Stored data entries:
▼

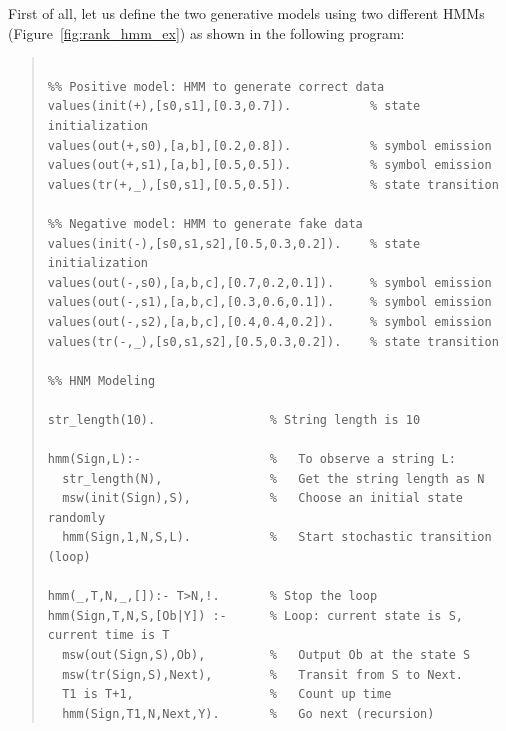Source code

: \documentclass[a4paper]{report}
\begin{document}
First of all, let us define the two generative models using two different HMMs (Figure~\ref{fig:rank_hmm_ex}) as shown in the following program:

\begin{quote}
\begin{small}
\begin{verbatim}

%% Positive model: HMM to generate correct data 
values(init(+),[s0,s1],[0.3,0.7]).           % state initialization
values(out(+,s0),[a,b],[0.2,0.8]).           % symbol emission
values(out(+,s1),[a,b],[0.5,0.5]).           % symbol emission
values(tr(+,_),[s0,s1],[0.5,0.5]).           % state transition

%% Negative model: HMM to generate fake data 
values(init(-),[s0,s1,s2],[0.5,0.3,0.2]).    % state initialization
values(out(-,s0),[a,b,c],[0.7,0.2,0.1]).     % symbol emission
values(out(-,s1),[a,b,c],[0.3,0.6,0.1]).     % symbol emission
values(out(-,s2),[a,b,c],[0.4,0.4,0.2]).     % symbol emission
values(tr(-,_),[s0,s1,s2],[0.5,0.3,0.2]).    % state transition

%% HNM Modeling

str_length(10).                % String length is 10

hmm(Sign,L):-                  %   To observe a string L:
  str_length(N),               %   Get the string length as N
  msw(init(Sign),S),           %   Choose an initial state randomly
  hmm(Sign,1,N,S,L).           %   Start stochastic transition (loop)

hmm(_,T,N,_,[]):- T>N,!.       % Stop the loop
hmm(Sign,T,N,S,[Ob|Y]) :-      % Loop: current state is S, current time is T
  msw(out(Sign,S),Ob),         %   Output Ob at the state S
  msw(tr(Sign,S),Next),        %   Transit from S to Next.
  T1 is T+1,                   %   Count up time
  hmm(Sign,T1,N,Next,Y).       %   Go next (recursion)
\end{verbatim}
\end{small}
\end{quote}
\end{document}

▲

▶ [Required action]:
Reproduce all lines from the records above that include the word "emission".

▶ [Response to the task]:
values(out(+,s0),[a,b],[0.2,0.8]).           % symbol emission
values(out(+,s1),[a,b],[0.5,0.5]).           % symbol emission
values(out(-,s0),[a,b,c],[0.7,0.2,0.1]).     % symbol emission
values(out(-,s1),[a,b,c],[0.3,0.6,0.1]).     % symbol emission
values(out(-,s2),[a,b,c],[0.4,0.4,0.2]).     % symbol emission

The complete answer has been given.